--- The data ---
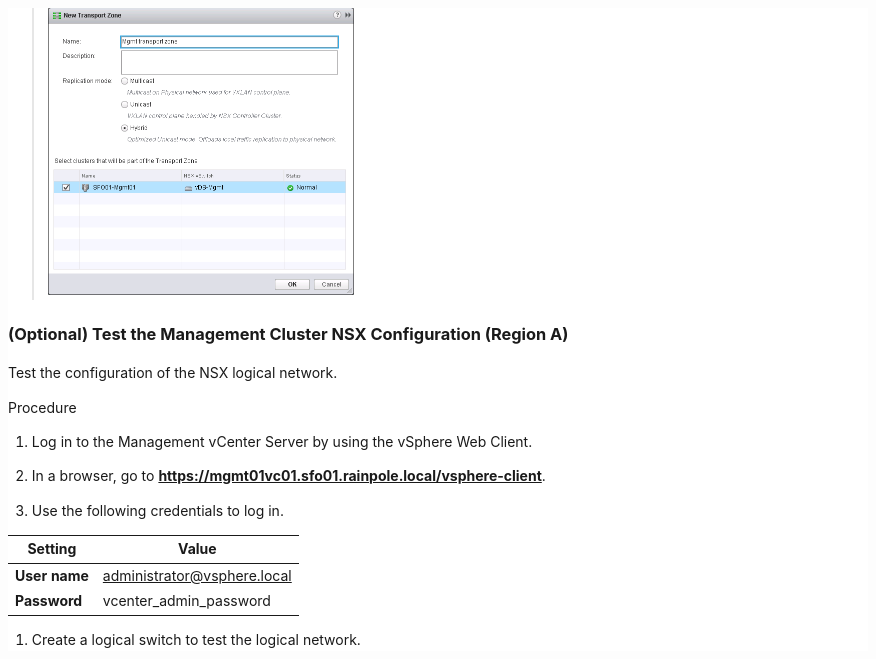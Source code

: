 > <img src="media/image99.png" width="306" height="287" />

### (Optional) Test the Management Cluster NSX Configuration (Region A)

Test the configuration of the NSX logical network.

Procedure

1.  Log in to the Management vCenter Server by using the vSphere Web Client.



1.  In a browser, go to **https://mgmt01vc01.sfo01.rainpole.local/vsphere-client**.

2.  Use the following credentials to log in.

| Setting       | Value                       |
|---------------|-----------------------------|
| **User name** | administrator@vsphere.local |
| **Password**  | vcenter\_admin\_password    |

1.  Create a logical switch to test the logical network.

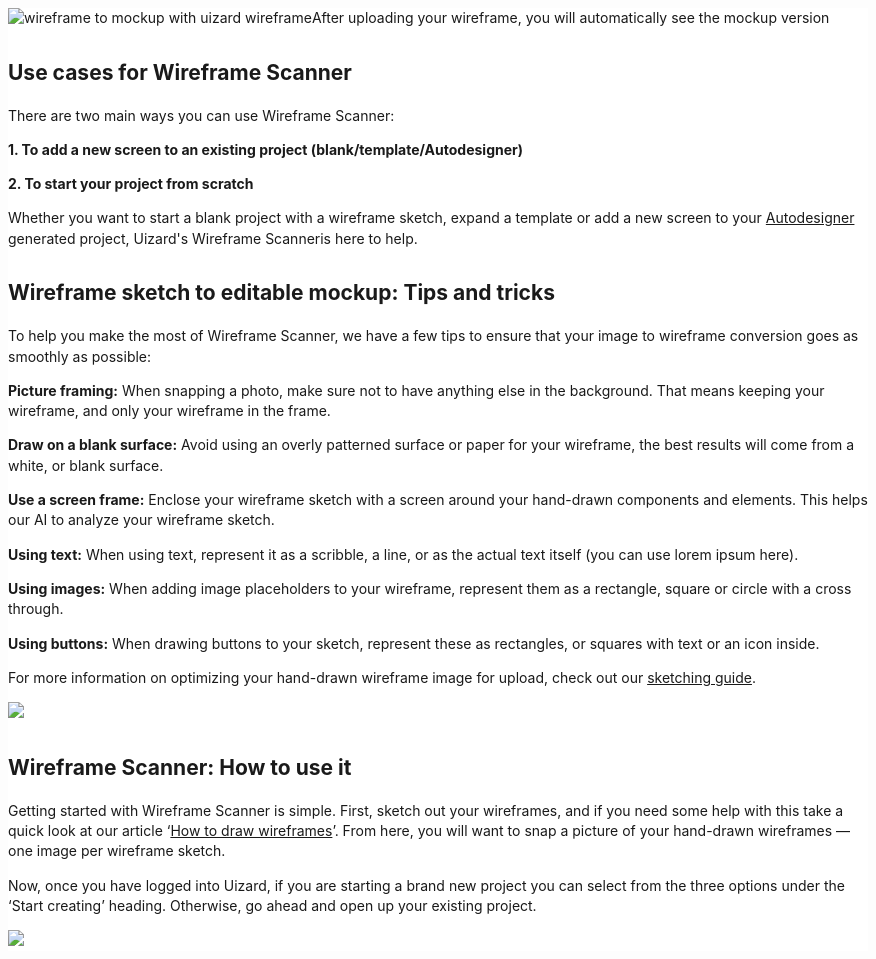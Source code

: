 ![wireframe to mockup with uizard wireframe](https://uizard.io/blog/content/images/2023/11/Screenshot-2023-11-03-at-15.53.40.png)After uploading your wireframe, you will automatically see the mockup version   

## Use cases for Wireframe Scanner 

There are two main ways you can use Wireframe Scanner:

**1\. To add a new screen to an existing project (blank/template/Autodesigner)**

**2\. To start your project from scratch**

Whether you want to start a blank project with a wireframe sketch, expand a template or add a new screen to your [Autodesigner](https://uizard.io/autodesigner/) generated project, Uizard's Wireframe Scanneris here to help.

  

## Wireframe sketch to editable mockup: Tips and tricks

To help you make the most of Wireframe Scanner, we have a few tips to ensure that your image to wireframe conversion goes as smoothly as possible:

**Picture framing:** When snapping a photo, make sure not to have anything else in the background. That means keeping your wireframe, and only your wireframe in the frame. 

**Draw on a blank surface:** Avoid using an overly patterned surface or paper for your wireframe, the best results will come from a white, or blank surface. 

**Use a screen frame:** Enclose your wireframe sketch with a screen around your hand-drawn components and elements. This helps our AI to analyze your wireframe sketch.

**Using text:** When using text, represent it as a scribble, a line, or as the actual text itself (you can use lorem ipsum here).

**Using images:** When adding image placeholders to your wireframe, represent them as a rectangle, square or circle with a cross through.

**Using buttons:** When drawing buttons to your sketch, represent these as rectangles, or squares with text or an icon inside.

For more information on optimizing your hand-drawn wireframe image for upload, check out our [sketching guide](https://app.uizard.io/sketching-guide).

![](https://uizard.io/blog/content/images/2023/11/Screenshot-2023-11-03-at-15.57.56.png)   

##  Wireframe Scanner: How to use it 

Getting started with Wireframe Scanner is simple. First, sketch out your wireframes, and if you need some help with this take a quick look at our article ‘[How to draw wireframes](https://uizard.io/blog/how-to-draw-wireframes-in-5-simple-steps/)’. From here, you will want to snap a picture of your hand-drawn wireframes — one image per wireframe sketch. 

Now, once you have logged into Uizard, if you are starting a brand new project you can select from the three options under the ‘Start creating’ heading. Otherwise, go ahead and open up your existing project. 

![](https://uizard.io/blog/content/images/2023/11/Screenshot-2023-11-03-at-15.19.59.png)
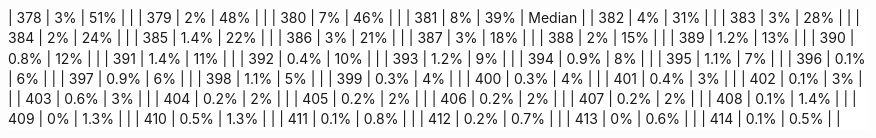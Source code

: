 | 378 | 3% | 51% |  |
| 379 | 2% | 48% |  |
| 380 | 7% | 46% |  |
| 381 | 8% | 39% | Median |
| 382 | 4% | 31% |  |
| 383 | 3% | 28% |  |
| 384 | 2% | 24% |  |
| 385 | 1.4% | 22% |  |
| 386 | 3% | 21% |  |
| 387 | 3% | 18% |  |
| 388 | 2% | 15% |  |
| 389 | 1.2% | 13% |  |
| 390 | 0.8% | 12% |  |
| 391 | 1.4% | 11% |  |
| 392 | 0.4% | 10% |  |
| 393 | 1.2% | 9% |  |
| 394 | 0.9% | 8% |  |
| 395 | 1.1% | 7% |  |
| 396 | 0.1% | 6% |  |
| 397 | 0.9% | 6% |  |
| 398 | 1.1% | 5% |  |
| 399 | 0.3% | 4% |  |
| 400 | 0.3% | 4% |  |
| 401 | 0.4% | 3% |  |
| 402 | 0.1% | 3% |  |
| 403 | 0.6% | 3% |  |
| 404 | 0.2% | 2% |  |
| 405 | 0.2% | 2% |  |
| 406 | 0.2% | 2% |  |
| 407 | 0.2% | 2% |  |
| 408 | 0.1% | 1.4% |  |
| 409 | 0% | 1.3% |  |
| 410 | 0.5% | 1.3% |  |
| 411 | 0.1% | 0.8% |  |
| 412 | 0.2% | 0.7% |  |
| 413 | 0% | 0.6% |  |
| 414 | 0.1% | 0.5% |  |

--- Instructions to follow ---
Every line of the data above is to be set down word for word, with the pictures left out.

--- Task output ---
Source code

: > <img src="media/image99.png" width="306" height="287" />

### (Optional) Test the Management Cluster NSX Configuration (Region A)

Test the configuration of the NSX logical network.

Procedure

1.  Log in to the Management vCenter Server by using the vSphere Web Client.



1.  In a browser, go to **https://mgmt01vc01.sfo01.rainpole.local/vsphere-client**.

2.  Use the following credentials to log in.

| Setting       | Value                       |
|---------------|-----------------------------|
| **User name** | administrator@vsphere.local |
| **Password**  | vcenter\_admin\_password    |

1.  Create a logical switch to test the logical network.

Source code

: ![wireframe to mockup with uizard wireframe](https://uizard.io/blog/content/images/2023/11/Screenshot-2023-11-03-at-15.53.40.png)After uploading your wireframe, you will automatically see the mockup version   

## Use cases for Wireframe Scanner 

There are two main ways you can use Wireframe Scanner:

**1\. To add a new screen to an existing project (blank/template/Autodesigner)**

**2\. To start your project from scratch**

Whether you want to start a blank project with a wireframe sketch, expand a template or add a new screen to your [Autodesigner](https://uizard.io/autodesigner/) generated project, Uizard's Wireframe Scanneris here to help.

  

## Wireframe sketch to editable mockup: Tips and tricks

To help you make the most of Wireframe Scanner, we have a few tips to ensure that your image to wireframe conversion goes as smoothly as possible:

**Picture framing:** When snapping a photo, make sure not to have anything else in the background. That means keeping your wireframe, and only your wireframe in the frame. 

**Draw on a blank surface:** Avoid using an overly patterned surface or paper for your wireframe, the best results will come from a white, or blank surface. 

**Use a screen frame:** Enclose your wireframe sketch with a screen around your hand-drawn components and elements. This helps our AI to analyze your wireframe sketch.

**Using text:** When using text, represent it as a scribble, a line, or as the actual text itself (you can use lorem ipsum here).

**Using images:** When adding image placeholders to your wireframe, represent them as a rectangle, square or circle with a cross through.

**Using buttons:** When drawing buttons to your sketch, represent these as rectangles, or squares with text or an icon inside.

For more information on optimizing your hand-drawn wireframe image for upload, check out our [sketching guide](https://app.uizard.io/sketching-guide).

![](https://uizard.io/blog/content/images/2023/11/Screenshot-2023-11-03-at-15.57.56.png)   

##  Wireframe Scanner: How to use it 

Getting started with Wireframe Scanner is simple. First, sketch out your wireframes, and if you need some help with this take a quick look at our article ‘[How to draw wireframes](https://uizard.io/blog/how-to-draw-wireframes-in-5-simple-steps/)’. From here, you will want to snap a picture of your hand-drawn wireframes — one image per wireframe sketch. 

Now, once you have logged into Uizard, if you are starting a brand new project you can select from the three options under the ‘Start creating’ heading. Otherwise, go ahead and open up your existing project. 

![](https://uizard.io/blog/content/images/2023/11/Screenshot-2023-11-03-at-15.19.59.png)
Source code

: | 378 | 3% | 51% |  |
| 379 | 2% | 48% |  |
| 380 | 7% | 46% |  |
| 381 | 8% | 39% | Median |
| 382 | 4% | 31% |  |
| 383 | 3% | 28% |  |
| 384 | 2% | 24% |  |
| 385 | 1.4% | 22% |  |
| 386 | 3% | 21% |  |
| 387 | 3% | 18% |  |
| 388 | 2% | 15% |  |
| 389 | 1.2% | 13% |  |
| 390 | 0.8% | 12% |  |
| 391 | 1.4% | 11% |  |
| 392 | 0.4% | 10% |  |
| 393 | 1.2% | 9% |  |
| 394 | 0.9% | 8% |  |
| 395 | 1.1% | 7% |  |
| 396 | 0.1% | 6% |  |
| 397 | 0.9% | 6% |  |
| 398 | 1.1% | 5% |  |
| 399 | 0.3% | 4% |  |
| 400 | 0.3% | 4% |  |
| 401 | 0.4% | 3% |  |
| 402 | 0.1% | 3% |  |
| 403 | 0.6% | 3% |  |
| 404 | 0.2% | 2% |  |
| 405 | 0.2% | 2% |  |
| 406 | 0.2% | 2% |  |
| 407 | 0.2% | 2% |  |
| 408 | 0.1% | 1.4% |  |
| 409 | 0% | 1.3% |  |
| 410 | 0.5% | 1.3% |  |
| 411 | 0.1% | 0.8% |  |
| 412 | 0.2% | 0.7% |  |
| 413 | 0% | 0.6% |  |
| 414 | 0.1% | 0.5% |  |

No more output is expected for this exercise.